═══ DATA IN THIS EXERCISE

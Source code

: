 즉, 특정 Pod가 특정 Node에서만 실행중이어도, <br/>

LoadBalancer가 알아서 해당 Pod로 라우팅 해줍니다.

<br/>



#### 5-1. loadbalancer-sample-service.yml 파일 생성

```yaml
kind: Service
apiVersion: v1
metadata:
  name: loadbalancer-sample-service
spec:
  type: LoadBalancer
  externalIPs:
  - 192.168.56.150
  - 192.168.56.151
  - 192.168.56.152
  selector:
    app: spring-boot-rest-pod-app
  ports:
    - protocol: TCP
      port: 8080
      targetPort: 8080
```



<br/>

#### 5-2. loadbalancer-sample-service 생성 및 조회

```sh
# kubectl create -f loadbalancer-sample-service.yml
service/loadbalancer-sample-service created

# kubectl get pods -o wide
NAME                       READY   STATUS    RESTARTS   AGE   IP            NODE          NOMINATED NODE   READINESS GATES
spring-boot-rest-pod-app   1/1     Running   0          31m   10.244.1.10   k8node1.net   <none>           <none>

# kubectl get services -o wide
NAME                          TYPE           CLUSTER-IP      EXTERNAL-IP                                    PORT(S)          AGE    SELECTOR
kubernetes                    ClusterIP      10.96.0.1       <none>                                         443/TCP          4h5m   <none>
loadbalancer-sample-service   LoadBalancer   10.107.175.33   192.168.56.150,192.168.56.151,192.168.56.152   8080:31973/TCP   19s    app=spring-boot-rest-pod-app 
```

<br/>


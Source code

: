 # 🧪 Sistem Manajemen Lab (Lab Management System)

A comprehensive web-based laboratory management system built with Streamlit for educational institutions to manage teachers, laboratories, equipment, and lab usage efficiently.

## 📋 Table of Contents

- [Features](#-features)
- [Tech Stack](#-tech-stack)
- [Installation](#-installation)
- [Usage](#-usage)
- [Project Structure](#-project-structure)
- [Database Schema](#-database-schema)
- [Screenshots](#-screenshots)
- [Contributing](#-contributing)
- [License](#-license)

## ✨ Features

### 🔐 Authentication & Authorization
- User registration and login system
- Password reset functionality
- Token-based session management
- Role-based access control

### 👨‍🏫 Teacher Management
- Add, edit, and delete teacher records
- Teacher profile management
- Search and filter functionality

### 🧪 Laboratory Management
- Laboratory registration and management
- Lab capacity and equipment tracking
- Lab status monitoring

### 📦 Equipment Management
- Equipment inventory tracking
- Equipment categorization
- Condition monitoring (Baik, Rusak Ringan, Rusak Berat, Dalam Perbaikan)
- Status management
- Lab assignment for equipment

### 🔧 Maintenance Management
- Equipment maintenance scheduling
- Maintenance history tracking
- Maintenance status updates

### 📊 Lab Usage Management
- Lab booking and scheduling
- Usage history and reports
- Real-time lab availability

══════

What is needed is a word-for-word copy of all the entries.

Source code

: 즉, 특정 Pod가 특정 Node에서만 실행중이어도, <br/>

LoadBalancer가 알아서 해당 Pod로 라우팅 해줍니다.

<br/>



#### 5-1. loadbalancer-sample-service.yml 파일 생성

```yaml
kind: Service
apiVersion: v1
metadata:
  name: loadbalancer-sample-service
spec:
  type: LoadBalancer
  externalIPs:
  - 192.168.56.150
  - 192.168.56.151
  - 192.168.56.152
  selector:
    app: spring-boot-rest-pod-app
  ports:
    - protocol: TCP
      port: 8080
      targetPort: 8080
```



<br/>

#### 5-2. loadbalancer-sample-service 생성 및 조회

```sh
# kubectl create -f loadbalancer-sample-service.yml
service/loadbalancer-sample-service created

# kubectl get pods -o wide
NAME                       READY   STATUS    RESTARTS   AGE   IP            NODE          NOMINATED NODE   READINESS GATES
spring-boot-rest-pod-app   1/1     Running   0          31m   10.244.1.10   k8node1.net   <none>           <none>

# kubectl get services -o wide
NAME                          TYPE           CLUSTER-IP      EXTERNAL-IP                                    PORT(S)          AGE    SELECTOR
kubernetes                    ClusterIP      10.96.0.1       <none>                                         443/TCP          4h5m   <none>
loadbalancer-sample-service   LoadBalancer   10.107.175.33   192.168.56.150,192.168.56.151,192.168.56.152   8080:31973/TCP   19s    app=spring-boot-rest-pod-app 
```

<br/>


Source code

: # 🧪 Sistem Manajemen Lab (Lab Management System)

A comprehensive web-based laboratory management system built with Streamlit for educational institutions to manage teachers, laboratories, equipment, and lab usage efficiently.

## 📋 Table of Contents

- [Features](#-features)
- [Tech Stack](#-tech-stack)
- [Installation](#-installation)
- [Usage](#-usage)
- [Project Structure](#-project-structure)
- [Database Schema](#-database-schema)
- [Screenshots](#-screenshots)
- [Contributing](#-contributing)
- [License](#-license)

## ✨ Features

### 🔐 Authentication & Authorization
- User registration and login system
- Password reset functionality
- Token-based session management
- Role-based access control

### 👨‍🏫 Teacher Management
- Add, edit, and delete teacher records
- Teacher profile management
- Search and filter functionality

### 🧪 Laboratory Management
- Laboratory registration and management
- Lab capacity and equipment tracking
- Lab status monitoring

### 📦 Equipment Management
- Equipment inventory tracking
- Equipment categorization
- Condition monitoring (Baik, Rusak Ringan, Rusak Berat, Dalam Perbaikan)
- Status management
- Lab assignment for equipment

### 🔧 Maintenance Management
- Equipment maintenance scheduling
- Maintenance history tracking
- Maintenance status updates

### 📊 Lab Usage Management
- Lab booking and scheduling
- Usage history and reports
- Real-time lab availability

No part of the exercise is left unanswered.